Este domingo 3 de julio a las 19, cita imperdible en Kino Palais en el Palais de Glace. Se proyecta el documental La sombra, de Javier Olivera con entrada libre y gratuita.
Javier Olivera -artista visual que transita desde la pintura hasta la fotografía y el video arte y director de cine- encontró su voz en este documental creativo, tensado por su propia biografía. En él aplicó todos sus saberes con destreza. Sus obras del pasado funcionaron como ensayos hasta llegar a La sombra. Allí se sobreentienden las claves de esa oscuridad que lo cubre todo y se va moviendo para que lleguen los colores y la mirada propia. Matar al padre para hacerse hombre. Derribar la casa de la infancia para encontrar el hogar propio. Mudarse de país para sacudirse el pasado que parecía forzar el futuro. Armarse el cuento de la propia existencia, usando la memoria en función de los espacios, para avanzar con la vida en un nuevo capítulo. Dirigir un documental con material de archivo, de ese que se encuentra en los cajones y de ese que crea hoy el recuerdo.
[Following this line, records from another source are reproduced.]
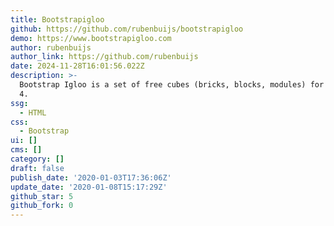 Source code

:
 ```yaml
---
title: Bootstrapigloo
github: https://github.com/rubenbuijs/bootstrapigloo
demo: https://www.bootstrapigloo.com
author: rubenbuijs
author_link: https://github.com/rubenbuijs
date: 2024-11-28T16:01:56.022Z
description: >-
  Bootstrap Igloo is a set of free cubes (bricks, blocks, modules) for Bootstrap
  4.
ssg:
  - HTML
css:
  - Bootstrap
ui: []
cms: []
category: []
draft: false
publish_date: '2020-01-03T17:36:06Z'
update_date: '2020-01-08T15:17:29Z'
github_star: 5
github_fork: 0
---
```

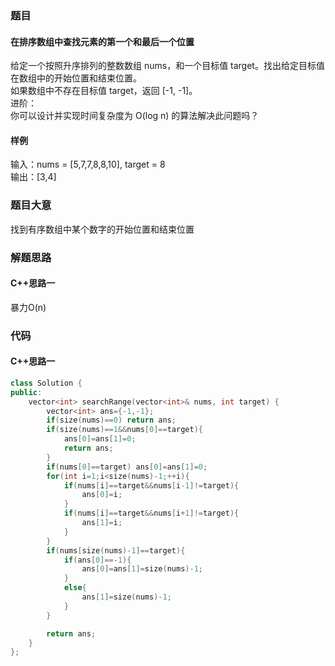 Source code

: ### 题目
#### 在排序数组中查找元素的第一个和最后一个位置
给定一个按照升序排列的整数数组 nums，和一个目标值 target。找出给定目标值在数组中的开始位置和结束位置。  
如果数组中不存在目标值 target，返回 [-1, -1]。  
进阶：  
你可以设计并实现时间复杂度为 O(log n) 的算法解决此问题吗？
#### 样例
输入：nums = [5,7,7,8,8,10], target = 8  
输出：[3,4]
### 题目大意
找到有序数组中某个数字的开始位置和结束位置
### 解题思路
#### C++思路一
暴力O(n)
### 代码
#### C++思路一
```C++
class Solution {
public:
    vector<int> searchRange(vector<int>& nums, int target) {
        vector<int> ans={-1,-1};
        if(size(nums)==0) return ans;
        if(size(nums)==1&&nums[0]==target){
            ans[0]=ans[1]=0;
            return ans;
        } 
        if(nums[0]==target) ans[0]=ans[1]=0;
        for(int i=1;i<size(nums)-1;++i){
            if(nums[i]==target&&nums[i-1]!=target){
                ans[0]=i;
            }
            if(nums[i]==target&&nums[i+1]!=target){
                ans[1]=i;
            }
        }
        if(nums[size(nums)-1]==target){
            if(ans[0]==-1){
                ans[0]=ans[1]=size(nums)-1;
            }
            else{
                ans[1]=size(nums)-1;
            }
        }

        return ans;
    }
};
``` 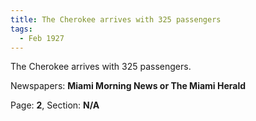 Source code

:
 ```yaml
---  
title: The Cherokee arrives with 325 passengers  
tags:  
  - Feb 1927  
---  
```

  
The Cherokee arrives with 325 passengers.  
  
Newspapers: **Miami Morning News or The Miami Herald**  
  
Page: **2**, Section: **N/A**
Contarse.
Documental preciosista, crudo, implacable, Olivera al contar el cuento de su vida, narra también el camino de una clase social hoy en extinción, piensa en el destino del cine, en su primera persona indiscutida se encuentra un nosotros. La figura del padre es una sombra que alguna vez cada uno transitó de alguna manera. Olivera tuvo el coraje de desnudar su historia y ofrecerla con belleza, rigor narrativo, experimentación y paciencia para construir esta obra poderosa que seguramente marcará un antes y un después en su trayectoria, aunque termine hoy.
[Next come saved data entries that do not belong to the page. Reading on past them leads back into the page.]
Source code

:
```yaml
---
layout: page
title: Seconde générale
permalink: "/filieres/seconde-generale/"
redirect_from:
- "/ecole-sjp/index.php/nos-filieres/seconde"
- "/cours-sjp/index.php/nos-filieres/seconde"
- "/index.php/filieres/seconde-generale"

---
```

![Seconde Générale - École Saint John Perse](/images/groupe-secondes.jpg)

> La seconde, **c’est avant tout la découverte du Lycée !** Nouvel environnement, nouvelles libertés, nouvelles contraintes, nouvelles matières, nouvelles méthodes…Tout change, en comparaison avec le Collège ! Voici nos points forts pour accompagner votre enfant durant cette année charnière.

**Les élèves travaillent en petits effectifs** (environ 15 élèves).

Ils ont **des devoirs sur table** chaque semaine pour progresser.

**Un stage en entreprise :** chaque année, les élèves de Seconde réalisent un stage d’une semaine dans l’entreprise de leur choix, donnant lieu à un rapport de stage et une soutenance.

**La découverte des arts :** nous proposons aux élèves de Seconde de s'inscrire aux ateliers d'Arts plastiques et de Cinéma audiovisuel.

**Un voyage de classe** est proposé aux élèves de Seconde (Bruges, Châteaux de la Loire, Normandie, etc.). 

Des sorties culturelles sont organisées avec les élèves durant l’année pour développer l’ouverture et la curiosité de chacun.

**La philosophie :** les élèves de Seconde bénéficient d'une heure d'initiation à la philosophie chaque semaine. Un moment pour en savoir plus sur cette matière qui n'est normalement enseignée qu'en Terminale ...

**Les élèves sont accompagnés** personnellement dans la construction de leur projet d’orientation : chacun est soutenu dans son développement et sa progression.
Si no llegas el domingo al Palais de Glace, podes ver la película en la plataforma Márgenes por 2 euros. Una ganga.
Dos bonus track. Reproducimos el reportaje que le hicieron en el portal hacerselacritica.com, que suma una aproximación descarnada a la película, tan descarnada como es la película de la que habla. Al final, trailer del documental. Acá van:
La sombra comienza con una referencia a Simónides: la memoria asociada a un lugar. Para Javier Olivera ese espacio es la enorme casa familiar de San Isidro que su padre, Héctor Olivera, construyó a mediados de los setenta. Símbolo de otra época, en la que Aries era la principal productora de cine del país, esa mansión, su construcción y demolición conforman el hilo conductor de un ensayo documental íntimo, por momentos visceral, cargado de belleza y a la vez de tristeza. Una especie de exorcismo fílmico en el que el realizador busca despegarse de esa sombra poderosa, la del gran empresario cinematográfico, mientras intenta hallar su propio lugar. Viejas imágenes en Súper 8 se conjugan con el registro reciente de la demolición. De las ostentosas fiestas -“viscontianas”, define la voz en off de Javier- a las que asistían las estrellas de otro tiempo se pasa a la soledad de una estructura vacía, inanimada, que una retroexcavadora voltea como si se tratara de un endeble castillo de naipes. ¿O acaso esa casa, cargada de objetos traídos de todo el mundo, siempre estuvo vacía?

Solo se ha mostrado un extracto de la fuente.